In seiner 186. Sitzung hat der Bundestag am 12. November 2008 mit einer Mehrheit von 375:168 Stimmen für das umstrittene »Gesetz über das Bundeskriminalamt und die Zusammenarbeit des Bundes und der Länder in kriminalpolizeilichen Angelegenheiten« (BKA-Gesetz) gestimmt. Im Streitpunkt um die im Gesetz u.a. vorgesehene Online-Durchsuchung hatten sich die Regierungsparteien erst eine Woche zuvor auf ein zweistufiges Verfahren geeinigt, das in erster Stufe die richterliche Anordnung der Durchsuchung und in zweiter Stufe die Prüfung der dadurch gewonnenen Ergebnisse auf kernbereichsrelevante Inhalte durch zwei BKA-Beamte und den unabhängigen Datenschutzbeauftragten des BKA vorsieht (vgl. Meldung vom 6. November 2008). Damit sollen die vom Bundesverfassungsgericht aufgestellten Voraussetzungen erfüllt werden. Die Karlsruher Richter hatten im Februar 2008 in einen Urteil zum nordrhein-westfälischen Verfassungsschutzgesetz hohe Anforderungen an die Rechtfertigung eines Eingriffs in das »Grundrecht auf Vertraulichkeit und Integrität informationstechnischer Systeme« geknüpft (BVerfG ZUM 2008, Heft 4, Seite 301). Der innenpolitische Sprecher der SPD-Bundestagsfraktion, Dieter Wiefelspütz, sprach in der Lesung im Bundestag von einer Vorbildfunktion des BKA-Gesetzes gerade für landesrechtliche Regelungen.
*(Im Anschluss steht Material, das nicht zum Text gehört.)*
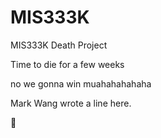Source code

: # MIS333K
MIS333K Death Project

Time to die for a few weeks

no we gonna win muahahahahaha

Mark Wang wrote a line here.

:octopus:
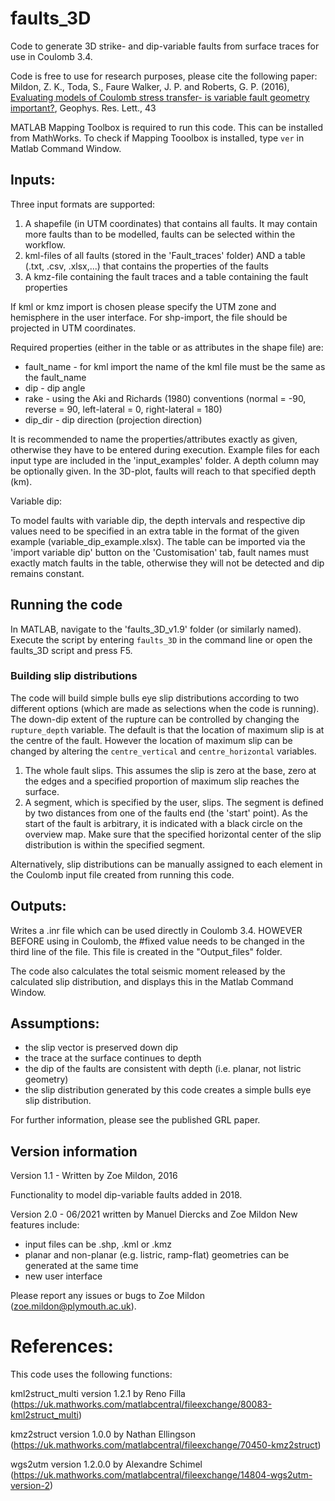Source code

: # faults_3D
Code to generate 3D strike- and dip-variable faults from surface traces for use in Coulomb 3.4. 

Code is free to use for research purposes, please cite the following paper:\
Mildon, Z. K., Toda, S., Faure Walker, J. P. and Roberts, G. P. (2016), [Evaluating models of Coulomb stress transfer- is variable fault geometry important?](https://agupubs.onlinelibrary.wiley.com/doi/full/10.1002/2016GL071128), Geophys. Res. Lett., 43

MATLAB Mapping Toolbox is required to run this code. This can be installed from MathWorks. To check if Mapping Tooolbox is installed, type `ver` in Matlab Command Window.

## Inputs:
Three input formats are supported:
1) A shapefile (in UTM coordinates) that contains all faults. It may contain more faults than to be modelled, faults can be selected within the workflow.
2) kml-files of all faults (stored in the 'Fault_traces' folder) AND a table (.txt, .csv, .xlsx,...) that contains the properties of the faults
3) A kmz-file containing the fault traces and a table containing the fault properties

If kml or kmz import is chosen please specify the UTM zone and hemisphere in the user interface.
For shp-import, the file should be projected in UTM coordinates.

Required properties (either in the table or as attributes in the shape file) are:

* fault_name - for kml import the name of the kml file must be the same as the fault_name
* dip - dip angle
* rake - using the Aki and Richards (1980) conventions (normal = -90, reverse = 90, left-lateral = 0, right-lateral = 180)
* dip_dir - dip direction (projection direction)

It is recommended to name the properties/attributes exactly as given, otherwise they have to be entered during execution. Example files for each input type are included in the 'input_examples' folder.
A depth column may be optionally given. In the 3D-plot, faults will reach to that specified depth (km).

Variable dip:

To model faults with variable dip, the depth intervals and respective dip values need to be specified in an extra table in the format of the given example (variable_dip_example.xlsx).
The table can be imported via the 'import variable dip' button on the 'Customisation' tab, fault names must exactly match faults in the table, otherwise they will not be detected and dip remains constant.

## Running the code
In MATLAB, navigate to the 'faults_3D_v1.9' folder (or similarly named). Execute the script by entering `faults_3D` in the command line or open the faults_3D script and press F5.

### Building slip distributions
The code will build simple bulls eye slip distributions according to two different options (which are made as selections when the code is running).
The down-dip extent of the rupture can be controlled by changing the `rupture_depth` variable.
The default is that the location of maximum slip is at the centre of the fault. However the location of maximum slip can be changed by altering the `centre_vertical` and `centre_horizontal` variables.
1. The whole fault slips. This assumes the slip is zero at the base, zero at the edges and a specified proportion of maximum slip reaches the surface. 
2. A segment, which is specified by the user, slips. The segment is defined by two distances from one of the faults end (the 'start' point). As the start of the 
   fault is arbitrary, it is indicated with a black circle on the overview map. Make sure that the specified horizontal center of the slip distribution is within
   the specified segment.

Alternatively, slip distributions can be manually assigned to each element in the Coulomb input file created from running this code.

## Outputs:
Writes a .inr file which can be used directly in Coulomb 3.4. HOWEVER BEFORE using in Coulomb, the #fixed value needs to be changed in the third line of the file. This file is created in the "Output_files" folder.

The code also calculates the total seismic moment released by the calculated slip distribution, and displays this in the Matlab Command Window. 

## Assumptions:
  - the slip vector is preserved down dip
  - the trace at the surface continues to depth
  - the dip of the faults are consistent with depth (i.e. planar, not listric geometry)
  - the slip distribution generated by this code creates a simple bulls eye slip distribution.

For further information, please see the published GRL paper.

## Version information
Version 1.1 - Written by Zoe Mildon, 2016

Functionality to model dip-variable faults added in 2018.

Version 2.0 -  06/2021 written by Manuel Diercks and Zoe Mildon
New features include:
- input files can be .shp, .kml or .kmz
- planar and non-planar (e.g. listric, ramp-flat) geometries can be generated at the same time
- new user interface

Please report any issues or bugs to Zoe Mildon (zoe.mildon@plymouth.ac.uk).

# References:
This code uses the following functions:

kml2struct_multi version 1.2.1 by Reno Filla (https://uk.mathworks.com/matlabcentral/fileexchange/80083-kml2struct_multi)

kmz2struct version 1.0.0 by Nathan Ellingson (https://uk.mathworks.com/matlabcentral/fileexchange/70450-kmz2struct)

wgs2utm version 1.2.0.0 by Alexandre Schimel (https://uk.mathworks.com/matlabcentral/fileexchange/14804-wgs2utm-version-2)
Kritik gegen das nun beschlossene Gesetz kam im Vorfeld der Abstimmung im Bundestag neben der Opposition auch von zahlreichen Verbänden. So bezeichnete der Präsident des Bundesverbandes Informationswirtschaft, Telekommunikation und neue Medien e.V. (BITKOM), Prof. August-Wilhelm Scheer die Regelungen des BKA-Gesetzes als »Gummiparagraphen«. Das Gesetz enthalte Fehlentscheidungen und lasse entscheidende Fragen offen. Darüber hinaus werde gerade bei Online-Durchsuchungen die Privatsphäre des Einzelnen nicht in dem vom Verfassungsgericht vorgegebenen Umfang geschützt; es fehle eine Abwägung von Risiken und Nutzen dieser Maßnahmen. Auch sei deren Umfang unklar: Der Staat müsse klarstellen, ob nur Computer Verdächtiger oder etwa auch Server von E-Mail-Anbietern durchsucht werden sollen. In letzterem Fall seien die Maßnahmen ohnehin ineffektiv, da bespielsweise auf ausländische Mail-Provider ausgewichen werden könne.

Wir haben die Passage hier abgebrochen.